Comment est né le N° d’urgence de Femmes pour le Dire, Femmes pour Agir ? Pourquoi était-il utile pour vous de créer un N° spécifique pour les femmes handicapées ?
Le N° d’urgence est né d’un constat datant de plusieurs années que j’ai fait en tant que psychanalyste d’une part et de présidente de Femmes pour le Dire Femmes pour Agir d’autre part. J’entendais depuis des années de nombreux témoignages sur les violences que vivent les femmes en situation de handicap, que ce soient des violences conjugales, familiales ou institutionnelles.
L’autre raison est qu’il n’existait aucun N° d’urgence pour les femmes handicapées. Le handicap requière une écoute singulière. Nous savons maintenant que 4 femmes handicapées sur 5 vivent des violences. Un rapport de l’ONU datant de 2012 révèle que 80% des femmes handicapées sont victimes de violences. Les pouvoirs publics ne font pas grand’ chose pour éradiquer ces violences faites aux femmes handicapées.

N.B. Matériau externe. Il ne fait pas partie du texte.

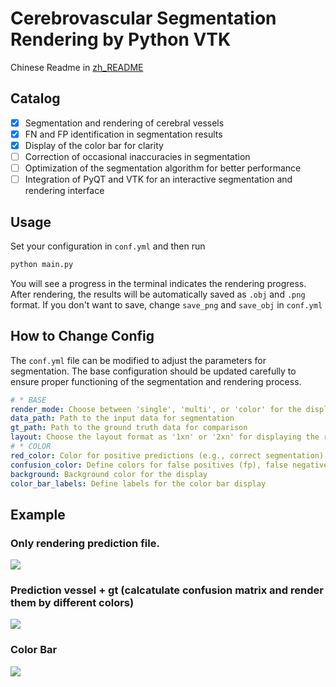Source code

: # Cerebrovascular Segmentation Rendering by Python VTK
Chinese Readme in [zh_README](zh_README.md)

## Catalog

* [x] Segmentation and rendering of cerebral vessels
* [x] FN and FP identification in segmentation results
* [x] Display of the color bar for clarity
* [ ] Correction of occasional inaccuracies in segmentation
* [ ] Optimization of the segmentation algorithm for better performance
* [ ] Integration of PyQT and VTK for an interactive segmentation and rendering interface

## Usage
Set your configuration in `conf.yml` and then run
```python
python main.py
```
You will see a progress in the terminal indicates the rendering progress.
After rendering, the results will be automatically saved as `.obj` and `.png` format. If you don't want to save, change `save_png` and `save_obj` in `conf.yml`

## How to Change Config

The `conf.yml` file can be modified to adjust the parameters for segmentation. The base configuration should be updated carefully to ensure proper functioning of the segmentation and rendering process.

```yaml
# * BASE
render_mode: Choose between 'single', 'multi', or 'color' for the display mode
data_path: Path to the input data for segmentation
gt_path: Path to the ground truth data for comparison
layout: Choose the layout format as '1xn' or '2xn' for displaying the results
# * COLOR
red_color: Color for positive predictions (e.g., correct segmentation)
confusion_color: Define colors for false positives (fp), false negatives (fn), true positives (tp), and true negatives (tn)
background: Background color for the display
color_bar_labels: Define labels for the color bar display
```

## Example

### Only rendering prediction file.

![](https://s2.loli.net/2024/04/16/Fsy6o4NagnOK1jS.webp)

### Prediction vessel + gt (calcatulate confusion matrix and render them by different colors)

![](https://s2.loli.net/2024/04/16/sEhaJQiLIqMKdbW.webp)


### Color Bar
![](https://s2.loli.net/2024/04/16/Svpk6YAUVjxCQRI.webp)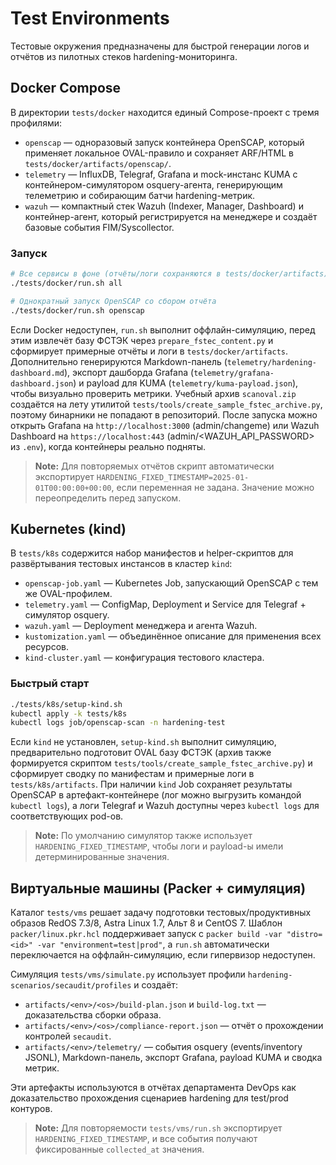 # Test Environments

Тестовые окружения предназначены для быстрой генерации логов и отчётов из пилотных стеков hardening-мониторинга.

## Docker Compose

В директории `tests/docker` находится единый Compose-проект с тремя профилями:

- `openscap` — одноразовый запуск контейнера OpenSCAP, который применяет локальное OVAL-правило и сохраняет ARF/HTML в `tests/docker/artifacts/openscap/`.
- `telemetry` — InfluxDB, Telegraf, Grafana и mock-инстанс KUMA с контейнером-симулятором osquery-агента, генерирующим телеметрию и собирающим батчи hardening-метрик.
- `wazuh` — компактный стек Wazuh (Indexer, Manager, Dashboard) и контейнер-агент, который регистрируется на менеджере и создаёт базовые события FIM/Syscollector.

### Запуск

```bash
# Все сервисы в фоне (отчёты/логи сохраняются в tests/docker/artifacts)
./tests/docker/run.sh all

# Однократный запуск OpenSCAP со сбором отчёта
./tests/docker/run.sh openscap
```

Если Docker недоступен, `run.sh` выполнит оффлайн-симуляцию, перед этим извлечёт базу ФСТЭК через `prepare_fstec_content.py` и сформирует примерные отчёты и логи в `tests/docker/artifacts`. Дополнительно генерируются Markdown-панель (`telemetry/hardening-dashboard.md`), экспорт дашборда Grafana (`telemetry/grafana-dashboard.json`) и payload для KUMA (`telemetry/kuma-payload.json`), чтобы визуально проверить метрики. Учебный архив `scanoval.zip` создаётся на лету утилитой `tests/tools/create_sample_fstec_archive.py`, поэтому бинарники не попадают в репозиторий. После запуска можно открыть Grafana на `http://localhost:3000` (admin/changeme) или Wazuh Dashboard на `https://localhost:443` (admin/<WAZUH_API_PASSWORD> из `.env`), когда контейнеры реально подняты.

> **Note:** Для повторяемых отчётов скрипт автоматически экспортирует `HARDENING_FIXED_TIMESTAMP=2025-01-01T00:00:00+00:00`, если переменная не задана. Значение можно переопределить перед запуском.

## Kubernetes (kind)

В `tests/k8s` содержится набор манифестов и helper-скриптов для развёртывания тестовых инстансов в кластер `kind`:

- `openscap-job.yaml` — Kubernetes Job, запускающий OpenSCAP с тем же OVAL-профилем.
- `telemetry.yaml` — ConfigMap, Deployment и Service для Telegraf + симулятор osquery.
- `wazuh.yaml` — Deployment менеджера и агента Wazuh.
- `kustomization.yaml` — объединённое описание для применения всех ресурсов.
- `kind-cluster.yaml` — конфигурация тестового кластера.

### Быстрый старт

```bash
./tests/k8s/setup-kind.sh
kubectl apply -k tests/k8s
kubectl logs job/openscap-scan -n hardening-test
```

Если `kind` не установлен, `setup-kind.sh` выполнит симуляцию, предварительно подготовит OVAL базу ФСТЭК (архив также формируется скриптом `tests/tools/create_sample_fstec_archive.py`) и сформирует сводку по манифестам и примерные логи в `tests/k8s/artifacts`. При наличии `kind` Job сохраняет результаты OpenSCAP в артефакт-контейнере (лог можно выгрузить командой `kubectl logs`), а логи Telegraf и Wazuh доступны через `kubectl logs` для соответствующих pod-ов.

> **Note:** По умолчанию симулятор также использует `HARDENING_FIXED_TIMESTAMP`, чтобы логи и payload-ы имели детерминированные значения.

## Виртуальные машины (Packer + симуляция)

Каталог `tests/vms` решает задачу подготовки тестовых/продуктивных образов RedOS 7.3/8, Astra Linux 1.7, Альт 8 и CentOS 7. Шаблон `packer/linux.pkr.hcl` поддерживает запуск с `packer build -var "distro=<id>" -var "environment=test|prod"`, а `run.sh` автоматически переключается на оффлайн-симуляцию, если гипервизор недоступен.

Симуляция `tests/vms/simulate.py` использует профили `hardening-scenarios/secaudit/profiles` и создаёт:

- `artifacts/<env>/<os>/build-plan.json` и `build-log.txt` — доказательства сборки образа.
- `artifacts/<env>/<os>/compliance-report.json` — отчёт о прохождении контролей `secaudit`.
- `artifacts/<env>/telemetry/` — события osquery (events/inventory JSONL), Markdown-панель, экспорт Grafana, payload KUMA и сводка метрик.

Эти артефакты используются в отчётах департамента DevOps как доказательство прохождения сценариев hardening для test/prod контуров.

> **Note:** Для повторяемости `tests/vms/run.sh` экспортирует `HARDENING_FIXED_TIMESTAMP`, и все события получают фиксированные `collected_at` значения.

La seule personne qui ait eu une écoute particulière et une présence chaleureuse auprès de notre association, c’est Najat Valaud-Belkacem, lorsqu’elle était ministre des Droits des Femmes. Elle nous a beaucoup encouragées.
En 2010, FDFA a organisé le premier Forum sur les violences faites aux femmes. Ce jour-là, nous avons fait passer un questionnaire dans l’assistance. Le résultat nous a stupéfaites : 4 femmes présentes sur 5 avaient subi des violences. Cela m’a fortement interpellée. Mais cette question n’était prise en compte ni dans le milieu féministe, ni dans le milieu du handicap. J’ai dû apprivoiser les associations féministes pour travailler avec elles.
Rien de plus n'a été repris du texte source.